## INSTRUCTIONS FOR THE TASK
As you print the data below, keep every line exactly as it is and leave the images behind.
Segment Start: EXTRACTED RECORDS
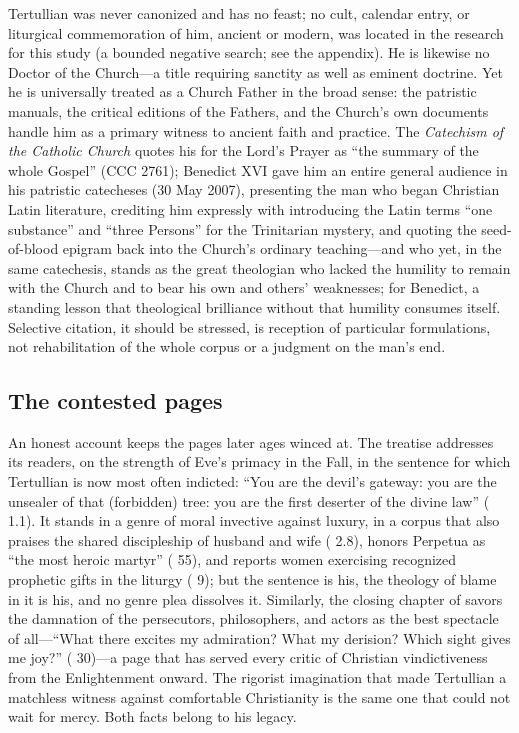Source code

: Tertullian was never canonized and has no feast; no cult, calendar entry, or
liturgical commemoration of him, ancient or modern, was located in the
research for this study (a bounded negative search; see the appendix). He is likewise no
Doctor of the Church---a title requiring sanctity as well as eminent doctrine.
Yet he is universally treated as a Church Father in the broad sense: the
patristic manuals, the critical editions of the Fathers, and the Church's own
documents handle him as a primary witness to ancient faith and practice. The
\textit{Catechism of the Catholic Church} quotes his  for the
Lord's Prayer as ``the summary of the whole Gospel'' (CCC 2761); Benedict XVI
gave him an entire general audience in his patristic catecheses (30 May 2007),
presenting the man who began Christian Latin literature, crediting him
expressly with introducing the Latin terms ``one substance'' and ``three
Persons'' for the Trinitarian mystery, and quoting the seed-of-blood epigram
back into the Church's ordinary teaching---and who yet, in the same
catechesis, stands as the great theologian who lacked the humility to remain
with the Church and to bear his own and others' weaknesses; for Benedict, a
standing lesson that theological brilliance without that humility consumes
itself. Selective citation, it
should be stressed, is reception of particular formulations, not
rehabilitation of the whole corpus or a judgment on the man's end.

\subsection{The contested pages}

An honest account keeps the pages later ages winced at. The treatise  addresses its readers, on the strength of Eve's
primacy in the Fall, in the sentence for which Tertullian is now most often
indicted: ``You are the devil's gateway: you are the unsealer of that
(forbidden) tree: you are the first deserter of the divine law'' ( 1.1). It stands in a genre of moral invective against luxury,
in a corpus that also praises the shared discipleship of husband and wife
( 2.8), honors Perpetua as ``the most heroic martyr''
( 55), and reports women exercising recognized prophetic
gifts in the liturgy ( 9); but the sentence is his, the
theology of blame in it is his, and no genre plea dissolves it. Similarly, the
closing chapter of  savors the damnation of the persecutors,
philosophers, and actors as the best spectacle of all---``What there excites my
admiration? What my derision? Which sight gives me joy?'' (
30)---a page that has served every critic of Christian vindictiveness from the
Enlightenment onward. The rigorist imagination that made Tertullian a matchless
witness against comfortable Christianity is the same one that could not wait
for mercy. Both facts belong to his legacy.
Segment End: EXTRACTED RECORDS
## RESULT OF THE EXERCISE
Source code

: Tertullian was never canonized and has no feast; no cult, calendar entry, or
liturgical commemoration of him, ancient or modern, was located in the
research for this study (a bounded negative search; see the appendix). He is likewise no
Doctor of the Church---a title requiring sanctity as well as eminent doctrine.
Yet he is universally treated as a Church Father in the broad sense: the
patristic manuals, the critical editions of the Fathers, and the Church's own
documents handle him as a primary witness to ancient faith and practice. The
\textit{Catechism of the Catholic Church} quotes his  for the
Lord's Prayer as ``the summary of the whole Gospel'' (CCC 2761); Benedict XVI
gave him an entire general audience in his patristic catecheses (30 May 2007),
presenting the man who began Christian Latin literature, crediting him
expressly with introducing the Latin terms ``one substance'' and ``three
Persons'' for the Trinitarian mystery, and quoting the seed-of-blood epigram
back into the Church's ordinary teaching---and who yet, in the same
catechesis, stands as the great theologian who lacked the humility to remain
with the Church and to bear his own and others' weaknesses; for Benedict, a
standing lesson that theological brilliance without that humility consumes
itself. Selective citation, it
should be stressed, is reception of particular formulations, not
rehabilitation of the whole corpus or a judgment on the man's end.

\subsection{The contested pages}

An honest account keeps the pages later ages winced at. The treatise  addresses its readers, on the strength of Eve's
primacy in the Fall, in the sentence for which Tertullian is now most often
indicted: ``You are the devil's gateway: you are the unsealer of that
(forbidden) tree: you are the first deserter of the divine law'' ( 1.1). It stands in a genre of moral invective against luxury,
in a corpus that also praises the shared discipleship of husband and wife
( 2.8), honors Perpetua as ``the most heroic martyr''
( 55), and reports women exercising recognized prophetic
gifts in the liturgy ( 9); but the sentence is his, the
theology of blame in it is his, and no genre plea dissolves it. Similarly, the
closing chapter of  savors the damnation of the persecutors,
philosophers, and actors as the best spectacle of all---``What there excites my
admiration? What my derision? Which sight gives me joy?'' (
30)---a page that has served every critic of Christian vindictiveness from the
Enlightenment onward. The rigorist imagination that made Tertullian a matchless
witness against comfortable Christianity is the same one that could not wait
for mercy. Both facts belong to his legacy.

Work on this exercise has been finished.